● WHAT THIS TASK INVOLVES
Set down nothing except the lines starting at the one with "3. ansible-user ALL=(ALL) NOPASSWD:ALL" and ending at the final line of the material, each word for word.

------------------------------------

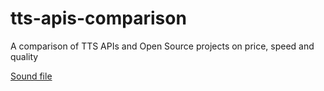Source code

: # tts-apis-comparison
A comparison of TTS APIs and Open Source projects on price, speed and quality

[Sound file](https://raw.githubusercontent.com/yagudaev/tts-apis-comparison/main/audio/elevenlabs-tyler-kurk.mp3)

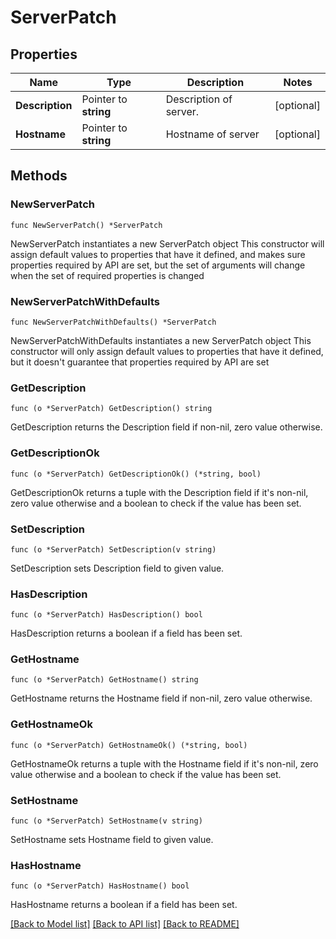 # ServerPatch

## Properties

Name | Type | Description | Notes
------------ | ------------- | ------------- | -------------
**Description** | Pointer to **string** | Description of server. | [optional] 
**Hostname** | Pointer to **string** | Hostname of server | [optional] 

## Methods

### NewServerPatch

`func NewServerPatch() *ServerPatch`

NewServerPatch instantiates a new ServerPatch object
This constructor will assign default values to properties that have it defined,
and makes sure properties required by API are set, but the set of arguments
will change when the set of required properties is changed

### NewServerPatchWithDefaults

`func NewServerPatchWithDefaults() *ServerPatch`

NewServerPatchWithDefaults instantiates a new ServerPatch object
This constructor will only assign default values to properties that have it defined,
but it doesn't guarantee that properties required by API are set

### GetDescription

`func (o *ServerPatch) GetDescription() string`

GetDescription returns the Description field if non-nil, zero value otherwise.

### GetDescriptionOk

`func (o *ServerPatch) GetDescriptionOk() (*string, bool)`

GetDescriptionOk returns a tuple with the Description field if it's non-nil, zero value otherwise
and a boolean to check if the value has been set.

### SetDescription

`func (o *ServerPatch) SetDescription(v string)`

SetDescription sets Description field to given value.

### HasDescription

`func (o *ServerPatch) HasDescription() bool`

HasDescription returns a boolean if a field has been set.

### GetHostname

`func (o *ServerPatch) GetHostname() string`

GetHostname returns the Hostname field if non-nil, zero value otherwise.

### GetHostnameOk

`func (o *ServerPatch) GetHostnameOk() (*string, bool)`

GetHostnameOk returns a tuple with the Hostname field if it's non-nil, zero value otherwise
and a boolean to check if the value has been set.

### SetHostname

`func (o *ServerPatch) SetHostname(v string)`

SetHostname sets Hostname field to given value.

### HasHostname

`func (o *ServerPatch) HasHostname() bool`

HasHostname returns a boolean if a field has been set.


[[Back to Model list]](../README.md#documentation-for-models) [[Back to API list]](../README.md#documentation-for-api-endpoints) [[Back to README]](../README.md)


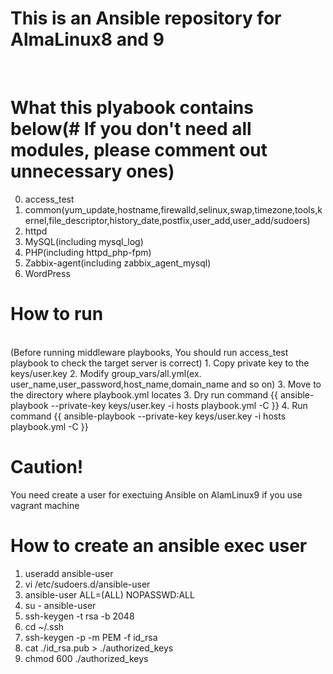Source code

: # This is an Ansible repository for AlmaLinux8 and 9
<br >

# What this plyabook contains below(# If you don't need all modules, please comment out unnecessary ones)
0. access_test
1. common(yum_update,hostname,firewalld,selinux,swap,timezone,tools,kernel,file_descriptor,history_date,postfix,user_add,user_add/sudoers) 
2. httpd
4. MySQL(including mysql_log)
5. PHP(including httpd_php-fpm)
6. Zabbix-agent(including zabbix_agent_mysql)
7. WordPress

# How to run
<br >
(Before running middleware playbooks, You should run access_test playbook to check the target server is correct)
1. Copy private key to the keys/user.key
2. Modify group_vars/all.yml(ex. user_name,user_password,host_name,domain_name and so on)
3. Move to the directory where playbook.yml locates
3. Dry run command {{ ansible-playbook --private-key keys/user.key -i hosts playbook.yml -C }}
4. Run command {{ ansible-playbook --private-key keys/user.key -i hosts playbook.yml -C }}

# Caution!
You need create a user for exectuing Ansible on AlamLinux9 if you use vagrant machine

# How to create an ansible exec user
1. useradd ansible-user
2. vi /etc/sudoers.d/ansible-user
3. ansible-user ALL=(ALL) NOPASSWD:ALL
4. su - ansible-user
5. ssh-keygen -t rsa -b 2048
6. cd ~/.ssh
7. ssh-keygen -p -m PEM -f id_rsa 
8. cat ./id_rsa.pub > ./authorized_keys
9. chmod 600 ./authorized_keys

------------------------------------

● WRITTEN ANSWER
3. ansible-user ALL=(ALL) NOPASSWD:ALL
4. su - ansible-user
5. ssh-keygen -t rsa -b 2048
6. cd ~/.ssh
7. ssh-keygen -p -m PEM -f id_rsa 
8. cat ./id_rsa.pub > ./authorized_keys
9. chmod 600 ./authorized_keys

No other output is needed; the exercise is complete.